Opinion: Incentive zoning: Good PR but bad public policy

By DAVID SCHRAER

The Puget Sound Regional Council projects nearly half a million new residents in the coming decade. Where will they live? Seattle's housing supply is at new risk from the combination of population growth, a slowing economy and a growing array of rapidly changing bureaucratic processes that increase building costs. Fees, professional services and interest due to delays now add thousands of dollars to the cost of every new home, apartment or condominium. When housing is in short supply, why are we making it more complex and expensive to build?
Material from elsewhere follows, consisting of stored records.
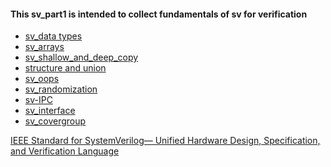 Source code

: #### This sv_part1 is intended to collect fundamentals of sv for verification


- [sv_data types](https://github.com/visionvlsi/sv_part1/tree/main/sv_dataTypes)
- [sv_arrays](https://github.com/visionvlsi/sv_part1/blob/main/sv_arrays/readme.md)
- [sv_shallow_and_deep_copy](https://github.com/visionvlsi/sv_part1/tree/main/sv_shallow_deep_copy)
- [structure and union](https://github.com/visionvlsi/sv_part1/tree/main/structure_and_union)
- [sv_oops](https://github.com/visionvlsi/sv_part1/tree/main/sv_oops#readme)
- [sv_randomization](https://github.com/visionvlsi/sv_part1/tree/main/sv_randomization#readme)
- [sv-IPC](https://github.com/visionvlsi/sv_part1/tree/main/sv_IPC#readme)
- [sv_interface](https://github.com/visionvlsi/sv_part1/tree/main/sv_interface#readme)
- [sv_covergroup](https://github.com/visionvlsi/sv_part1/blob/main/sv_covergroup/readme.md)



[IEEE Standard for SystemVerilog—
Unified Hardware Design,
Specification, and Verification
Language ](https://drive.google.com/file/d/1ZBCmIYxE_mlNlnBnHTBBoZ19CYvoxKpQ/view?usp=sharing)

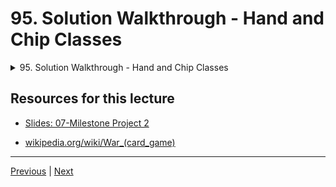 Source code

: # 95. Solution Walkthrough - Hand and Chip Classes

<details>
  <summary> 95. Solution Walkthrough - Hand and Chip Classes </summary>

-   [Notebook: 03-Milestone Project 2 - Complete Walkthrough Solution.ipynb](https://github.com/BloomTech-DS/Complete-Python-3-Bootcamp/blob/master/08-Milestone%20Project%20-%202/03-Milestone%20Project%202%20-%20Complete%20Walkthrough%20Solution.ipynb)

-   [Codebase: ](../../../codebase/python-camp/08-Milestone-Project-2)

</details> 


## Resources for this lecture

-   [Slides: 07-Milestone Project 2](https://docs.google.com/presentation/d/1HWKmRVHqzpbDapeuKQF5EAWbU6bBROgqv-PsF9zsrbs/edit#slide=id.p)

-   [wikipedia.org/wiki/War_(card_game)](https://en.wikipedia.org/wiki/War_(card_game))

---

[Previous](./94_Solution-Walkthrough-Card-and-Deck-classes.md) | [Next](./96_Solution-Walkthrough-Functions-for-Game-Play.md) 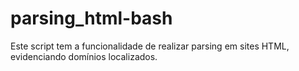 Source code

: # parsing_html-bash
Este script tem a funcionalidade de realizar parsing em sites HTML, evidenciando domínios localizados.
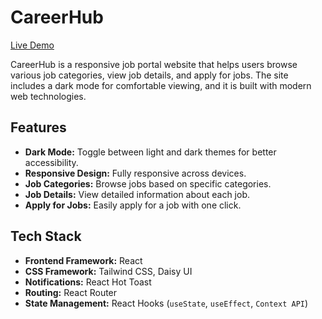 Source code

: # CareerHub

[Live Demo](https://career-hublm10.netlify.app/)

CareerHub is a responsive job portal website that helps users browse various job categories, view job details, and apply for jobs. The site includes a dark mode for comfortable viewing, and it is built with modern web technologies.

## Features

- **Dark Mode:** Toggle between light and dark themes for better accessibility.
- **Responsive Design:** Fully responsive across devices.
- **Job Categories:** Browse jobs based on specific categories.
- **Job Details:** View detailed information about each job.
- **Apply for Jobs:** Easily apply for a job with one click.

## Tech Stack

- **Frontend Framework:** React
- **CSS Framework:** Tailwind CSS, Daisy UI
- **Notifications:** React Hot Toast
- **Routing:** React Router
- **State Management:** React Hooks (`useState`, `useEffect`, `Context API`)

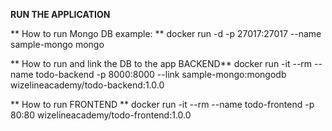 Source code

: **RUN THE APPLICATION**

** How to run Mongo DB example: **
docker run -d -p 27017:27017 --name sample-mongo mongo

** How to run and link the DB to the app BACKEND**
docker run -it --rm --name todo-backend -p 8000:8000 --link sample-mongo:mongodb wizelineacademy/todo-backend:1.0.0

** How to run  FRONTEND **
docker run -it --rm --name todo-frontend -p 80:80 wizelineacademy/todo-frontend:1.0.0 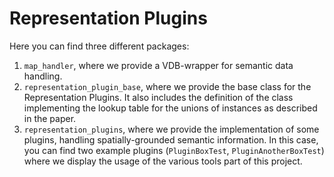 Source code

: Representation Plugins
======================

Here you can find three different packages:

1. `map_handler`, where we provide a VDB-wrapper for semantic data handling.
2. `representation_plugin_base`, where we provide the base class for the Representation Plugins. It also includes the definition of the class implementing the lookup table for the unions of instances as described in the paper.
3. `representation_plugins`, where we provide the implementation of some plugins, handling spatially-grounded semantic information. In this case, you can find two example plugins (`PluginBoxTest`, `PluginAnotherBoxTest`) where we display the usage of the various tools part of this project.

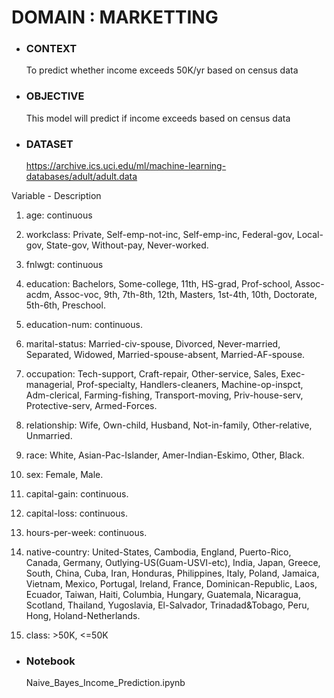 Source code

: #  DOMAIN : MARKETTING 

- ### CONTEXT
  To predict whether income exceeds 50K/yr based on census data

- ### OBJECTIVE
  This model will predict if income exceeds based on census data

- ### DATASET
  https://archive.ics.uci.edu/ml/machine-learning-databases/adult/adult.data

Variable - Description 

1. age: continuous

2. workclass: Private, Self-emp-not-inc, Self-emp-inc, Federal-gov, Local-gov, State-gov, Without-pay, Never-worked.

3. fnlwgt: continuous

4. education: Bachelors, Some-college, 11th, HS-grad, Prof-school, Assoc-acdm, Assoc-voc, 9th, 7th-8th, 12th, Masters, 1st-4th, 10th, Doctorate, 5th-6th,
 Preschool.
5. education-num: continuous.

6. marital-status: Married-civ-spouse, Divorced, Never-married, Separated, Widowed, Married-spouse-absent, Married-AF-spouse.

7. occupation: Tech-support, Craft-repair, Other-service, Sales, Exec-managerial, Prof-specialty, Handlers-cleaners, Machine-op-inspct, Adm-clerical,
 Farming-fishing, Transport-moving, Priv-house-serv, Protective-serv, Armed-Forces.
 
8. relationship: Wife, Own-child, Husband, Not-in-family, Other-relative, Unmarried.

9. race: White, Asian-Pac-Islander, Amer-Indian-Eskimo, Other, Black.

10. sex: Female, Male.

11. capital-gain: continuous.

12. capital-loss: continuous.

13. hours-per-week: continuous.

14. native-country: United-States, Cambodia, England, Puerto-Rico, Canada, Germany, Outlying-US(Guam-USVI-etc), India, Japan, Greece, South, China,
 Cuba, Iran, Honduras, Philippines, Italy, Poland, Jamaica, Vietnam, Mexico, Portugal, Ireland, France, Dominican-Republic, Laos, Ecuador, Taiwan,
 Haiti, Columbia, Hungary, Guatemala, Nicaragua, Scotland, Thailand, Yugoslavia, El-Salvador, Trinadad&Tobago, Peru, Hong, Holand-Netherlands.
 
15. class: >50K, <=50K


- ### Notebook
  Naive_Bayes_Income_Prediction.ipynb

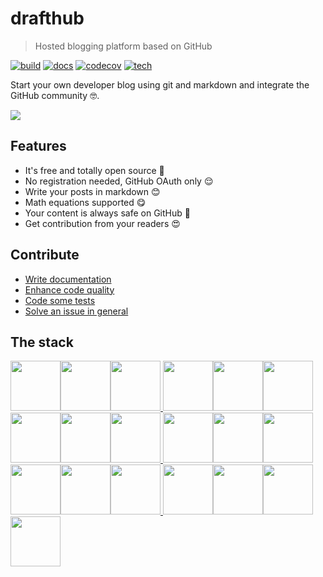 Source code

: # drafthub
> Hosted blogging platform based on GitHub

[![build](https://img.shields.io/github/workflow/status/drafthub/drafthub/CI)](https://github.com/drafthub/drafthub/actions)
[![docs](https://readthedocs.org/projects/drafthub/badge/?version=latest)](https://drafthub.readthedocs.io/en/latest/?badge=latest)
[![codecov](https://codecov.io/gh/drafthub/drafthub/branch/master/graph/badge.svg)](https://codecov.io/gh/drafthub/drafthub/)
[![tech](http://img.shields.io/badge/tech-stack-0690fa.svg?style=flat)](https://stackshare.io/felipelincoln/my-stack)

Start your own developer blog using git and markdown and integrate the GitHub community :nerd_face:.

[![](https://i.ibb.co/McvBBRT/drafthub-1.png)](https://drafthub.herokuapp.com)

## Features
- It's free and totally open source :thinking:
- No registration needed, GitHub OAuth only :relieved:
- Write your posts in markdown :blush:
- Math equations supported :yum:
- Your content is always safe on GitHub :smiling_face_with_three_hearts:
- Get contribution from your readers :heart_eyes:

## Contribute
- [Write documentation](https://github.com/drafthub/drafthub/milestone/1)
- [Enhance code quality](https://github.com/drafthub/drafthub/milestone/2)
- [Code some tests](#)
- [Solve an issue in general](#)

## The stack
[<img src="https://img.stackshare.io/service/1052/YMxUfyWf.png" height="80px"><img src="https://img.stackshare.io/service/993/pUBY5pVj.png" height="80px"><img src="https://img.stackshare.io/service/1101/C9QJ7V3X.png" height="80px">
<img src="https://img.stackshare.io/service/2538/kEpgHiC9.png" height="80px"><img src="https://img.stackshare.io/service/1028/ASOhU5xJ.png" height="80px"><img src="https://img.stackshare.io/service/994/4aGjtNQv.png" height="80px">
<img src="https://img.stackshare.io/service/133/3wgIDj3j.png" height="80px"><img src="https://img.stackshare.io/service/1147/markdown.png" height="80px"><img src="https://img.stackshare.io/service/1091/gunicorn.png" height="80px">
<img src="https://img.stackshare.io/service/1598/TtqoAo1V.png" height="80px"><img src="https://img.stackshare.io/service/384/OhsWgbsr.png" height="80px"><img src="https://img.stackshare.io/service/27/sBsvBbjY.png" height="80px">
<img src="https://img.stackshare.io/service/1046/git.png" height="80px"><img src="https://img.stackshare.io/service/586/n4u37v9t_400x400.png" height="80px"><img src="https://img.stackshare.io/service/3136/docker-compose.png" height="80px">
<img src="https://img.stackshare.io/service/2673/Codecov_Mark_Circle_Pink.png" height="80px"><img src="https://img.stackshare.io/service/4837/py.jpg" height="80px"><img src="https://img.stackshare.io/service/3244/1_Mr1Fy00XjPGNf1Kkp_hWtw_2x.png" height="80px"><img src="https://img.stackshare.io/service/109/-CvHThPk_400x400.jpg" height="80px">](https://stackshare.io/drafthub/drafthub)
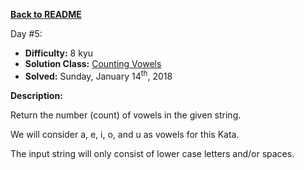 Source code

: ﻿<a href=https://github.com/hlais/Kata---a---Day><b>Back to README</b><a>

Day #5: 

* <b>Difficulty:</b> 8 kyu
* <b>Solution Class:</b> [Counting Vowels](/day005/Vowel_Count.cs)
* <b>Solved:</b> Sunday, January 14<sup>th</sup>, 2018

<b>Description:</b>

Return the number (count) of vowels in the given string.

We will consider a, e, i, o, and u as vowels for this Kata.

The input string will only consist of lower case letters and/or spaces.

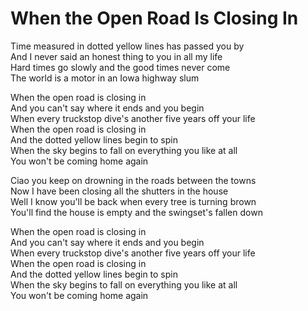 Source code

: # When the Open Road Is Closing In  

Time measured in dotted yellow lines has passed you by  
And I never said an honest thing to you in all my life  
Hard times go slowly and the good times never come  
The world is a motor in an Iowa highway slum  

When the open road is closing in  
And you can't say where it ends and you begin  
When every truckstop dive's another five years off your life  
When the open road is closing in  
And the dotted yellow lines begin to spin  
When the sky begins to fall on everything you like at all  
You won't be coming home again  

Ciao you keep on drowning in the roads between the towns  
Now I have been closing all the shutters in the house  
Well I know you'll be back when every tree is turning brown  
You'll find the house is empty and the swingset's fallen down  

When the open road is closing in  
And you can't say where it ends and you begin  
When every truckstop dive's another five years off your life  
When the open road is closing in  
And the dotted yellow lines begin to spin  
When the sky begins to fall on everything you like at all  
You won't be coming home again  
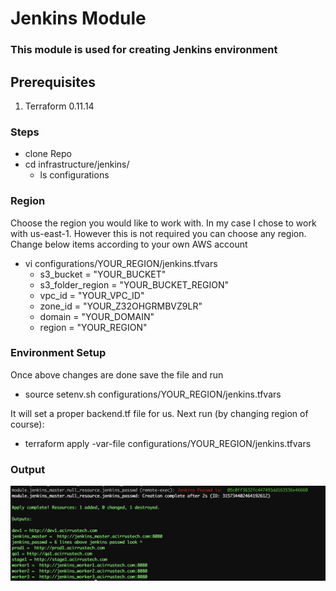 # Jenkins Module
### This module is used for creating Jenkins environment
## Prerequisites
1. Terraform 0.11.14

### Steps
* clone Repo
* cd infrastructure/jenkins/
    * ls configurations      


### Region
Choose the region you would like to work with. In my case I chose to work with us-east-1. However this is not required you can choose any region. Change below items according to your own AWS account

* vi configurations/YOUR_REGION/jenkins.tfvars
	* s3_bucket                        =   "YOUR_BUCKET"         
	* s3_folder_region                =   "YOUR_BUCKET_REGION"               
	* vpc_id                          =   "YOUR_VPC_ID"            
	* zone_id                         =   "YOUR_Z32OHGRMBVZ9LR"       
	* domain                          =   "YOUR_DOMAIN"
	* region                          =   "YOUR_REGION"





### Environment Setup
Once above changes are done save the file and run 
* source setenv.sh configurations/YOUR_REGION/jenkins.tfvars

It will set a proper backend.tf file for us. Next run (by changing region of course):

* terraform apply -var-file configurations/YOUR_REGION/jenkins.tfvars





### Output
![Output](images/output.png)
Cities once understood that development generates community wealth through sales and property taxes, construction wages and new economic activity. Permit fees were low, impact fees unknown and cities funded their planning and building departments from general revenues. Municipalities considered streets, sidewalks, utilities and public services investments that would generate community wealth over time.

In contrast, we make developers pay-to-play rather than waiting for the taxes that flow in development's wake. There are problems with this approach. First, additional fees and processes increase the initial project risk and costs (which are marked up and passed on to the buyer or renter). Second, the higher risk and costs inhibit development and reduce market supply. Third, pay-to-play results in policy gimmicks, such as incentive zoning.

Incentive zoning is just one of many flawed gimmicks fostered by the pay-to-play policy approach. Incentive zoning creates new bureaucracy, is boom-dependent and hinders housing development by increasing costs. Seattle residents have overwhelmingly supported housing levies. There is no justification for an end-run around voters in expanding public support for affordable housing to include workforce housing.

New homes are not the most economical path to increased workforce housing. Almost all workforce housing has been and will be provided by older homes and apartments in the private sector. To expand the pool of older homes, we need to remove barriers to housing development and build the large numbers of new housing units required to moderate rents and housing prices. Seattle can dramatically increase the supply of housing with increased zoning capacity, clear stable codes and funding infrastructure through broad-based taxes.

We need to shift our strategy for creating broadly affordable housing. We must build as many quality housing units as possible to increase supply and moderate prices. Incentive zoning may be good public relations, good politics or both — but good public policy it is not.

David Schraer is a Seattle architect with in-plain-air architects and was the first executive director of the White Center Community Development Association.